Aus Guben und Umgegend:

Der Nachdruck unserer Originalberichte ist nur unter Angabe der Quelle gestattet.

In Guben vor 100 Jahren.

Vor 100 Jahren reiste man in Deutschland noch sehr viel und beschrieb hinterher in umfangreichen Büchern alles, was man gesehen, gehört hatte. Diese Reiselust und Reiseliteratur, wenn man diesen Ausdruck für jene Publikationen gebrauchen darf, hatte schon um 1600 vereinzelt begonnen und hatte vor 100 Jahren, also um 1800 etwa, ihren Höhepunkt erreicht. In dieser Literatur ist manches Wissenswerte niedergelegt; zumeist ist es auch bereits wissenschaftlich verwertet.

Dieser Tage fiel uns ein solches Buch in die Hände; es ist im Jahre 1795 erschienen, führt den Titel: „Kleine Wanderungen durch Sachsen und Brandenburg“, nennt aber weder den Verfasser, noch den Verlagsort. Der Verfasser hatte seine Gründe, nichts über seine Person verlautbaren zu lassen; das Buch enthält nämlich eine außerordentlich scharfe Kritik gewisser Zustände. Der Verfasser wanderte zu Fuß durch Sachsen, durchquerte den Spreewald, ging nach Berlin, Potsdam, dann nach Halle und kehrte schließlich in seinen nicht genannten Heimatort zurück. Auf seiner Wanderung berührte er auch Guben und gibt davon eine Schilderung, aus der wir das Interessanteste unseren Lesern nicht vorenthalten vollen.

Guben ist alt, sagt der Verfasser, und hat seit dem Hussitenkriege, wo es ganz eingeäschert worden, von allgemein verheerenden Feuerschicksalen nichts erfahren, daher sind auch wenig moderne Häuser da zu finden.

Die Art des Gewerbes der Einwohner besteht nicht sowohl in Fabrik- und Manufakturarbeiten, obgleich auch etwas Landtuch verfertigt wird, sondern vielmehr in Kultur des Weines, verschiedener Obstarten und anderer Gewächse. Die ganze Mittagsseite der Berge um Guben ist mit Reben bepflanzt, die meistens einen roten, dem Burgunder an Farbe und (wenn er alt ist) auch an Geschmack ähnlichen Wein geben, erbaut jährlich ungefähr 10 000 Eimer. Der meiste Absatz von ihrem ansehnlichen Obstbau geht ins brandenburgische, vornehmlich nach Berlin, und zwar zu Wasser.
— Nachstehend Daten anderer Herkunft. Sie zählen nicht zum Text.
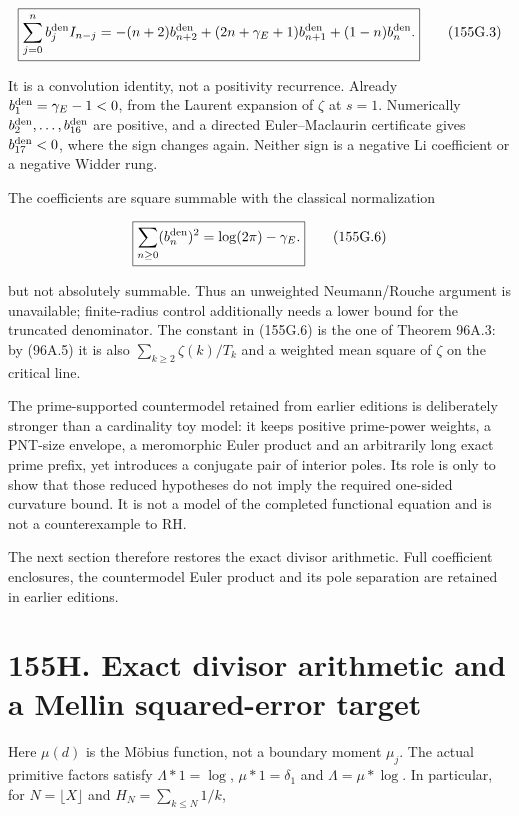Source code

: \documentclass[
  11pt,
]{book}
\begin{document}
\[
\boxed{\sum_{j=0}^n b_j^{\rm den}I_{n-j}
=-(n+2)b_{n+2}^{\rm den}+(2n+\gamma_E+1)b_{n+1}^{\rm den}
 +(1-n)b_n^{\rm den}.}
\tag{155G.3}
\]

It is a convolution identity, not a positivity recurrence. Already
\(b_1^{\rm den}=\gamma_E-1<0\), from the Laurent expansion of \(\zeta\)
at \(s=1\). Numerically \(b_2^{\rm den},\ldots,b_{16}^{\rm den}\) are
positive, and a directed Euler--Maclaurin certificate gives
\(b_{17}^{\rm den}<0\), where the sign changes again. Neither sign is a
negative Li coefficient or a negative Widder rung.

The coefficients are square summable with the classical normalization

\[
\boxed{\sum_{n\ge0}(b_n^{\rm den})^2=\log(2\pi)-\gamma_E.}
\tag{155G.6}
\]

but not absolutely summable. Thus an unweighted Neumann/Rouche argument
is unavailable; finite-radius control additionally needs a lower bound
for the truncated denominator. The constant in (155G.6) is the one of
Theorem 96A.3: by (96A.5) it is also \(\sum_{k\ge2}\zeta(k)/T_k\) and a
weighted mean square of \(\zeta\) on the critical line.

The prime-supported countermodel retained from earlier editions is
deliberately stronger than a cardinality toy model: it keeps positive
prime-power weights, a PNT-size envelope, a meromorphic Euler product
and an arbitrarily long exact prime prefix, yet introduces a conjugate
pair of interior poles. Its role is only to show that those reduced
hypotheses do not imply the required one-sided curvature bound. It is
not a model of the completed functional equation and is not a
counterexample to RH.

The next section therefore restores the exact divisor arithmetic. Full
coefficient enclosures, the countermodel Euler product and its pole
separation are retained in earlier editions.

\section{155H. Exact divisor arithmetic and a Mellin squared-error
target}\label{h.-exact-divisor-arithmetic-and-a-mellin-squared-error-target}

Here \(\mu(d)\) is the Möbius function, not a boundary moment \(\mu_j\).
The actual primitive factors satisfy \(\Lambda*1=\log\),
\(\mu*1=\delta_1\) and \(\Lambda=\mu*\log\). In particular, for
\(N=\lfloor X\rfloor\) and \(H_N=\sum_{k\le N}1/k\),
\end{document}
Hinter der Stadt nämlich drängt sich aus einem Seitentale am Fuß der Berge ein Flüsschen, Lubst, hervor, das sich gleich unter der Stadt in die Neiße ergießt und der Gubensche Hafen ist.  Die Neiße fällt einige Stunden von Guben in die Oder, und aus dieser gelangt man vermittelt des 5 Stunden langen Kanals bei Mühlrose in die Spree und also nach Berlin.

Bei diesen verschiedenen Nahrungszweigen, zu welchen noch ein starker Speditionshandel nach der Oberlausitz mit den von der Oder hier ausgeladenen fremden Waren kommt, ist es nicht zu  verwundern, wenn in der Stadt eine Wohlhabenheit herrscht, die einem gar bald auffällt.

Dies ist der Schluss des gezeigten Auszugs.